Вот человек, вот друг, которого мы потеряли. Для такого человека мы не станем писать апологию и не потерпим, чтобы ее писали другие.

Только такие люди имеют значение, только они и имеют значение. Значение имеем мы и только.мы. Не только посторонним не подобает говорить за нас. А лишь только нам и подобает говорить за всех.

Он был героем, более того, в нем было некое величие святости. Вместе с ним и мы были безвестными героями.

Как не отметить в тех нескольких процитированных нами словах, только в этих приведенных нами нескольких фразах, как удержаться, чтобы не отметить не только его чувство свободы, ту свободную непринужденность в его обращении со свободой, но и, а это важнее, присущее ему потрясающее, поразительное, кажущееся неожиданным умение распознать теологию, увидеть опасность ее возрождения. Он мгновенно почувствовал, как теология проклевывается всюду, где она проклевывалась в действительности, сама или некое подражание ей, некая подделка под нее, настоящая или фальшивая.

Как не отметить также и его точный, совершенный, настоящий интернационализм, за вычетом Израиля, ту непринужденность и точность, безусловно, присущие его интернационализму, слишком простому, слишком естественному, ни в коей мере не усвоенному, ни в коей мере не навязанному, ни в коей мере не книжному и слишком очевидному, чтобы когда–нибудь стать антинационализмом. Когда он рассказывал о поляках вместо бретонцев, это не было игрой и любопытным сближением. Не было прихотью и делалось не ради шутки. Он считал естественным рассматривать в одной плоскости и бретонцев, и поляков. Он действительно рассматривал Христианство как Ислам, к чему никто из нас, даже те, кто к этому стремится больше всего, не может приблизиться. Потому что в действительности он был равным образом вне обоих. Такого угла зрения, такого взгляда никто из нас не способен добиться. Тогда делалось все по–человечески возможное, и быть может, это особенно ощущалось в его окружении, чтобы политическими средствами вытеснить его евреев из Румынии, не компрометируя при этом, не обвиняя армянское движение, и в этом всеобщем ослеплении ему было все так понятно. Когда–то, когда я был у Бернара–Лазара, от него уходил один старый друг из Квартала. [252] Указав мне на уходящего, он слегка передернул плечами, выражая тем самым высшую степень презрения, и тихо сказал: Снова он хочет облапошить меня со своими армянами. Вечно одно и то же. Они принимаются за Великого Турка, потому что он турок, и не желают, чтобы хоть одно слово было произнесено о короле Румынии, поскольку тот христианин. Вечный сговор за счет христианства.

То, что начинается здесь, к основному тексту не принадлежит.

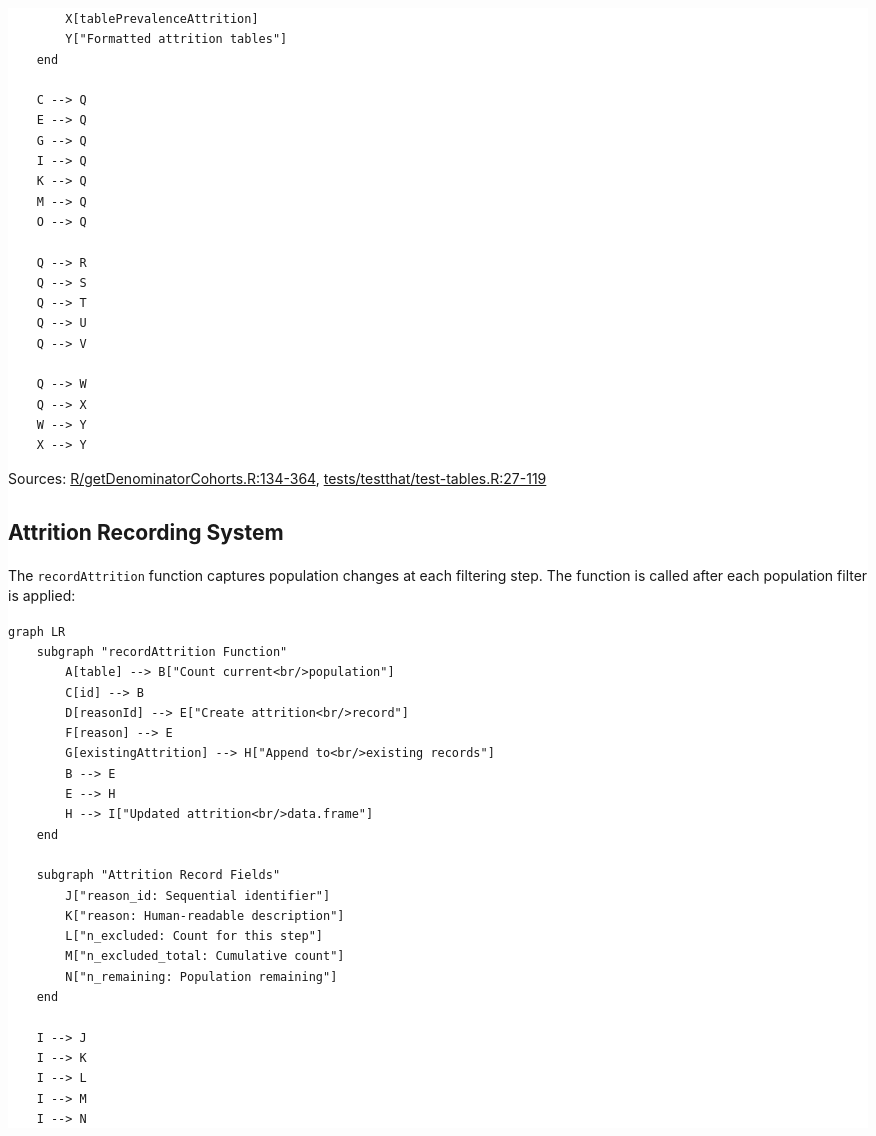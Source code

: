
 ```mermaid
        X[tablePrevalenceAttrition]
        Y["Formatted attrition tables"]
    end
    
    C --> Q
    E --> Q
    G --> Q
    I --> Q
    K --> Q
    M --> Q
    O --> Q
    
    Q --> R
    Q --> S
    Q --> T
    Q --> U
    Q --> V
    
    Q --> W
    Q --> X
    W --> Y
    X --> Y
```

Sources: [R/getDenominatorCohorts.R:134-364](), [tests/testthat/test-tables.R:27-119]()

## Attrition Recording System

The `recordAttrition` function captures population changes at each filtering step. The function is called after each population filter is applied:

```mermaid
graph LR
    subgraph "recordAttrition Function"
        A[table] --> B["Count current<br/>population"]
        C[id] --> B
        D[reasonId] --> E["Create attrition<br/>record"]
        F[reason] --> E
        G[existingAttrition] --> H["Append to<br/>existing records"]
        B --> E
        E --> H
        H --> I["Updated attrition<br/>data.frame"]
    end
    
    subgraph "Attrition Record Fields"
        J["reason_id: Sequential identifier"]
        K["reason: Human-readable description"]
        L["n_excluded: Count for this step"]
        M["n_excluded_total: Cumulative count"]
        N["n_remaining: Population remaining"]
    end
    
    I --> J
    I --> K
    I --> L
    I --> M
    I --> N
```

И как, наконец, не отметить, насколько прекрасно он пишет — солидно, взвешенно, ясно, благородно, по–французски. Непозволительно принимать подобные оправдания. Уверенное заявление, верные слова. Неоспоримое решение. Не вызывающие сомнения тон и звучание картезианской мысли.

Апология Бернару–Лазару. [253] — Вскормленные, вспоенные нашей мистикой нынешние политики с Жоресом во главе, и Жорес первый из них, тут же исказили, унизили, мгновенно увели ее в политику и создали то двойное заблуждение, что, во–первых, дрейфусизм был антихристианским, а во–вторых — антифранцузским. На последнем следует остановиться.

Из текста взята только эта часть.